A good automation framework is less about the tool and more about the structure around it. Here's the shape I keep coming back to for Playwright projects that need to cover both the UI and the API.
Start with the layers
I split tests into clear layers so each one has a single responsibility:
- UI specs drive the browser through user journeys.
- API specs hit endpoints directly for fast, deterministic coverage.
- Fixtures wire up shared setup (auth, test data, page objects).

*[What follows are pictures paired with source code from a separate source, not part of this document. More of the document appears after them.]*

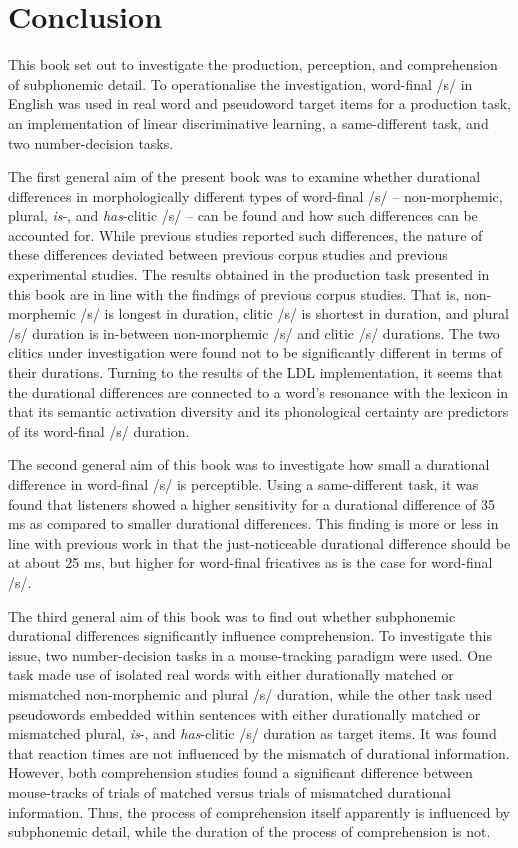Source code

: \chapter{Conclusion}\label{chapter10}

This book set out to investigate the production, perception, and comprehension of subphonemic detail. To operationalise the investigation, word-final /s/ in English was used in real word and pseudoword target items for a production task, an implementation of linear discriminative learning, a same-different task, and two number-decision tasks.

The first general aim of the present book was to examine whether durational differences in morphologically different types of word-final /s/ – non-morphemic, plural, \textit{is}-, and \textit{has}-clitic /s/ – can be found and how such differences can be accounted for. While previous studies reported such differences, the nature of these differences deviated between previous corpus studies and previous experimental studies. The results obtained in the production task presented in this book are in line with the findings of previous corpus studies. That is, non-morphemic /s/ is longest in duration, clitic /s/ is shortest in duration, and plural /s/ duration is in-between non-morphemic /s/ and clitic /s/ durations. The two clitics under investigation were found not to be significantly different in terms of their durations. Turning to the results of the LDL implementation, it seems that the durational differences are connected to a word’s resonance with the lexicon in that its semantic activation diversity and its phonological certainty are predictors of its word-final /s/ duration.

The second general aim of this book was to investigate how small a durational difference in word-final /s/ is perceptible. Using a same-different task, it was found that listeners showed a higher sensitivity for a durational difference of 35 ms as compared to smaller durational differences. This finding is more or less in line with previous work in that the just-noticeable durational difference should be at about 25 ms, but higher for word-final fricatives as is the case for word-final /s/.

The third general aim of this book was to find out whether subphonemic durational differences significantly influence comprehension. To investigate this issue, two number-decision tasks in a mouse-tracking paradigm were used. One task made use of isolated real words with either durationally matched or mismatched non-morphemic and plural /s/ duration, while the other task used pseudowords embedded within sentences with either durationally matched or mismatched plural, \textit{is}-, and \textit{has}-clitic /s/ duration as target items. It was found that reaction times are not influenced by the mismatch of durational information. However, both comprehension studies found a significant difference between mouse-tracks of trials of matched versus trials of mismatched durational information. Thus, the process of comprehension itself apparently is influenced by subphonemic detail, while the duration of the process of comprehension is not.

import { test as base } from "@playwright/test";
import { LoginPage } from "./pages/login.page";
export const test = base.extend<{ loginPage: LoginPage }>({
loginPage: async ({ page }, use) => {
await use(new LoginPage(page));
},
});Page Object Model, but lightweight
The Page Object Model keeps selectors out of specs, but it's easy to over-engineer. I keep page objects thin — locators and a few intent-revealing methods — and let the specs describe the behaviour.
CI/CD from day one
The framework only earns its keep when it runs on every change. I wire Playwright into GitHub Actions early so the team gets fast feedback and a shift-left safety net rather than a slow, end-of-sprint regression crunch.
The best time to add CI is when you have one passing test. The second best time is now.
That's the core of it: clear layers, thin page objects, and automation that runs continuously.